**ACTIVITY**:
Determine the number of lines in the following entries that hold the word "typemap". Give only that number.

**INFORMATION PROVIDED**:
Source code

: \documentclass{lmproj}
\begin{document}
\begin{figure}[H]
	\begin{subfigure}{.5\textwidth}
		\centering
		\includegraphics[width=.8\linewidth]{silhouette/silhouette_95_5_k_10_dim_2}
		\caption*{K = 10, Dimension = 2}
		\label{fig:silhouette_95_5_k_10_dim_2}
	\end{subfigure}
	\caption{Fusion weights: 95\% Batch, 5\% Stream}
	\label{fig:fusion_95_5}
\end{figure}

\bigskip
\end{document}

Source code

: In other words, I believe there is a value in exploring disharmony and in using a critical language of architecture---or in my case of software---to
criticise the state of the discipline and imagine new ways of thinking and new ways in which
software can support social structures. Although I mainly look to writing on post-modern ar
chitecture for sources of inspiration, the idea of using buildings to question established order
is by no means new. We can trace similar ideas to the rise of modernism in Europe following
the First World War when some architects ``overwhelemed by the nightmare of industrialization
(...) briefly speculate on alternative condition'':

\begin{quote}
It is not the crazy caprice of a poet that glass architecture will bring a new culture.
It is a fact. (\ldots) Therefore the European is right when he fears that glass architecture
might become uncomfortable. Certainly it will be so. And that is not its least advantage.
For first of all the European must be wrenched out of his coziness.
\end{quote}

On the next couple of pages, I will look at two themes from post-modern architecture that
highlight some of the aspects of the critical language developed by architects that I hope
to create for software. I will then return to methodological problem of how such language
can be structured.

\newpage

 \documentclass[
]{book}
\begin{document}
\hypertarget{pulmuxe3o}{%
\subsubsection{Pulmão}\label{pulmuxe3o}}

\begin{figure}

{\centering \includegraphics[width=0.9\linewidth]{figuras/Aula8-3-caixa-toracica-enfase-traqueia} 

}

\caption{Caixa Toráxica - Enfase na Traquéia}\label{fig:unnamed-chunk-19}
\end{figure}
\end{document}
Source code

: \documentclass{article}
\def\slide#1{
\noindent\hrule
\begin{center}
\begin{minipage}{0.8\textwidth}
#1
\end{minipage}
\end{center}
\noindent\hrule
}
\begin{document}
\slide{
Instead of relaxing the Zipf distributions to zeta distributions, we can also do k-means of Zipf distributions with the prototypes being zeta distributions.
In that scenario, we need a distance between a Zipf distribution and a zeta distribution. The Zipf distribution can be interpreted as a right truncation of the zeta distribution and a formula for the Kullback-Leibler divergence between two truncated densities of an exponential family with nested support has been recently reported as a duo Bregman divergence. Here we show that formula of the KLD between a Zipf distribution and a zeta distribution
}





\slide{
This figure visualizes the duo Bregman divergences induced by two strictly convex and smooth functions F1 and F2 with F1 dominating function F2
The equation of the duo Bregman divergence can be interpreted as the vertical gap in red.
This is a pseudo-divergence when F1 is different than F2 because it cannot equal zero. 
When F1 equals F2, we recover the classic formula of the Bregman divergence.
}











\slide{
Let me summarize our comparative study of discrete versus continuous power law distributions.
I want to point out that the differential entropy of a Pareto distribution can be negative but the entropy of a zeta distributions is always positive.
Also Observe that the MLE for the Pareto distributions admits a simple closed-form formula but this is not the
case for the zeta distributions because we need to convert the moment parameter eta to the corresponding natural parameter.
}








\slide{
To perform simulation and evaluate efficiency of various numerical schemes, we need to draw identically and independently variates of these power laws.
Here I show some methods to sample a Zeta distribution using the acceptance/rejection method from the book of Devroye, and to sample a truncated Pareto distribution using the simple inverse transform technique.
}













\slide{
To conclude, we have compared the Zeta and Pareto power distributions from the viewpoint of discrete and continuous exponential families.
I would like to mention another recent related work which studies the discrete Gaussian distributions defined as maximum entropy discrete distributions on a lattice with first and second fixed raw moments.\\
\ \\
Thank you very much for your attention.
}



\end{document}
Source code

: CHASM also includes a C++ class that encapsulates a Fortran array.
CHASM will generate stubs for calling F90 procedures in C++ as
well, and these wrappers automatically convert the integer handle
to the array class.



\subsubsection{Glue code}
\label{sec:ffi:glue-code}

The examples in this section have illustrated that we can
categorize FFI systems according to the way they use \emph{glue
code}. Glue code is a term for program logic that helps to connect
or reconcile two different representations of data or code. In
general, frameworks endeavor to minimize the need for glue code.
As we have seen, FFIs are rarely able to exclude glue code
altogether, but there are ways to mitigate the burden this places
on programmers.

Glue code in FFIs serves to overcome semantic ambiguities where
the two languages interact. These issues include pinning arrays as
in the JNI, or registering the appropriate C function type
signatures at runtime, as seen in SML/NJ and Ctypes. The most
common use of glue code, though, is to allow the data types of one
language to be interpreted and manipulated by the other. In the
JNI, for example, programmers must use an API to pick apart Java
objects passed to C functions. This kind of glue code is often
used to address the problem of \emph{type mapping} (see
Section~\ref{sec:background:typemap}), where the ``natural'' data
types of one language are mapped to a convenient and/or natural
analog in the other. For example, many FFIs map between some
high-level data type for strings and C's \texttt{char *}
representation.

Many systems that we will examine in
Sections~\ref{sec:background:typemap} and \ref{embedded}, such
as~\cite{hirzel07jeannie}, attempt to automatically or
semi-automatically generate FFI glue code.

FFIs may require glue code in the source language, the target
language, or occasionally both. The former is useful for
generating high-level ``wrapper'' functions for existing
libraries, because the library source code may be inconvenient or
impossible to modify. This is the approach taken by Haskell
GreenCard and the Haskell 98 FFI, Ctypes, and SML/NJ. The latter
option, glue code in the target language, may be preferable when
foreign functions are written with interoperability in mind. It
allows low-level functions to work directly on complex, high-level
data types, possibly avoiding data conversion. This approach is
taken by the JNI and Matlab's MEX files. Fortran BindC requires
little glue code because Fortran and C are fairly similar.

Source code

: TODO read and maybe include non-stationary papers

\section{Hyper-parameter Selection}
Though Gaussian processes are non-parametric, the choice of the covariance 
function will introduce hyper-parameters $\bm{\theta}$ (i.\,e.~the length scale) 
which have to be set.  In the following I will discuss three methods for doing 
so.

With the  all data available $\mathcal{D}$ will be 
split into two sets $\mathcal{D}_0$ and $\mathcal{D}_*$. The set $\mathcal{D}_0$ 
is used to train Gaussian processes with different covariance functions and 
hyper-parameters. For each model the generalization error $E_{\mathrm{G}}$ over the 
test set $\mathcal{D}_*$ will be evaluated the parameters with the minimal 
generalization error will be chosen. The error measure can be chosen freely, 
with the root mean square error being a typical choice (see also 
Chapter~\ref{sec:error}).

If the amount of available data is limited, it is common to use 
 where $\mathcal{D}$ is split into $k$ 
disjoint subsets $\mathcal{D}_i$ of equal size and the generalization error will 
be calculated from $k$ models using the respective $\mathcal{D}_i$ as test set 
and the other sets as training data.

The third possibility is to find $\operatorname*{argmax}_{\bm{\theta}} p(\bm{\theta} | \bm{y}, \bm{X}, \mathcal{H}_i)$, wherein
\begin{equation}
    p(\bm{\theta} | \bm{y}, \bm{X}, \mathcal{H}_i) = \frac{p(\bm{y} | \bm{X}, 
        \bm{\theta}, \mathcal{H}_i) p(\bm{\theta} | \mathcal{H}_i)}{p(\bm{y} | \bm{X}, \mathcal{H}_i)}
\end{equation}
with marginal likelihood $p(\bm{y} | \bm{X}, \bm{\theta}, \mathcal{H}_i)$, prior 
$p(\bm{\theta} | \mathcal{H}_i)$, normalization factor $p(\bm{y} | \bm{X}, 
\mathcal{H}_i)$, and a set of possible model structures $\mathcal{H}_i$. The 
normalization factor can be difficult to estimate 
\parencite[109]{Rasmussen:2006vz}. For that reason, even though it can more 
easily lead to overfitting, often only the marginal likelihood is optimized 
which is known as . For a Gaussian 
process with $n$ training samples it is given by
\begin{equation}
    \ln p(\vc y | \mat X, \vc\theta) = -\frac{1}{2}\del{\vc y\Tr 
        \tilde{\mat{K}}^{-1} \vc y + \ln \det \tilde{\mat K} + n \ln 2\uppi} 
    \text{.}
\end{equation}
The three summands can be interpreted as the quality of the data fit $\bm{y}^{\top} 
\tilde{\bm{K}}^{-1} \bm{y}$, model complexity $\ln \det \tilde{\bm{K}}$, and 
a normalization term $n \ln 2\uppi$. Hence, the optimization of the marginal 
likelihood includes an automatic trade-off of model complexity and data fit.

**RESPONSE TO THIS TASK**:
2